Did some testing on espressif
for comparison: none of the exceptions occur with beta.4 or beta.5 on QT Py ESP32-S2 or QT Py ESP32-S3, including none of the "hidden" exceptions pass
'd through Requests' retries.
However, with some URLs, the first try in the _send_request
Requests loop gets an empty response (status code 200 on the servers in all observable cases) but the retry is successful.
Addendum: In another espressif code context (QT Py ESP32-S2 running beta.5, requests timeout set to 5 seconds), the first request in _send_request
gets OSError: Unhandled ESP TLS error 78 0 8018 -78
every time, but the internal Requests retry is successful.

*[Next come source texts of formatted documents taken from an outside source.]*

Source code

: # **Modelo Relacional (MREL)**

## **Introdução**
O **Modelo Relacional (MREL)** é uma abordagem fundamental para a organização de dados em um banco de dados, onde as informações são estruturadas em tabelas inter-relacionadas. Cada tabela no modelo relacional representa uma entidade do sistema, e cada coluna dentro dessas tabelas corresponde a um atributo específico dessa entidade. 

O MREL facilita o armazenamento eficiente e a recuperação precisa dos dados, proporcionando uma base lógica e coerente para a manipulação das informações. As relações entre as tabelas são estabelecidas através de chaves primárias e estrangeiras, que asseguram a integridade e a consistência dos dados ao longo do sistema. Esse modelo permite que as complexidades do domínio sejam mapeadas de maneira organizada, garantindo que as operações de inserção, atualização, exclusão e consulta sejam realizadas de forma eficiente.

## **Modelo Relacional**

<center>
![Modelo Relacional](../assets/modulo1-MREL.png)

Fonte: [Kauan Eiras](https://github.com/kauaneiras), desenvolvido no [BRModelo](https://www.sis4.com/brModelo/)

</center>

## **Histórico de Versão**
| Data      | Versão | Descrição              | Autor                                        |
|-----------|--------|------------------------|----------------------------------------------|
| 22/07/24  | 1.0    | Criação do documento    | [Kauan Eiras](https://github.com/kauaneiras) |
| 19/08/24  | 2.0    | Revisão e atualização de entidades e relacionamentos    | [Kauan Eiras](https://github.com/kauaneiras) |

It does seem that there are several issues at play here, but the most immediate is raspberrypi
not playing well with beta.5 and web workflow.
I'm testing with
Adafruit CircuitPython 8.0.0-beta.5-11-gfc13fba6e5-dirty on 2022-12-14; Raspberry Pi Pico W with rp2040
this contains some fixes to make a wider range of socket name lookup failures throw the "gaierror" exception as intended, but should be functionally identical to main.
wifi workflow is enabled. However, I have not connected to the web workflow interface or messed with resolving the device's mdns name from other computers.
To exclude as many factors as possible, I did not use adafruit_requests, but just wrote low level tests of getaddrinfo and socket.connect. all code was run by import from code.py
, not sure why it would make a difference to have the import, it's just the way I quickly switch between pieces of test code.
import socketpool
import wifi
if wifi.radio.ipv4_address is None:
print("connecting to wifi")
wifi.radio.connect(os.getenv("WIFI_SSID"), os.getenv('WIFI_PASSWORD'))
print(f"local address {wifi.radio.ipv4_address}")
socket = socketpool.SocketPool(wifi.radio)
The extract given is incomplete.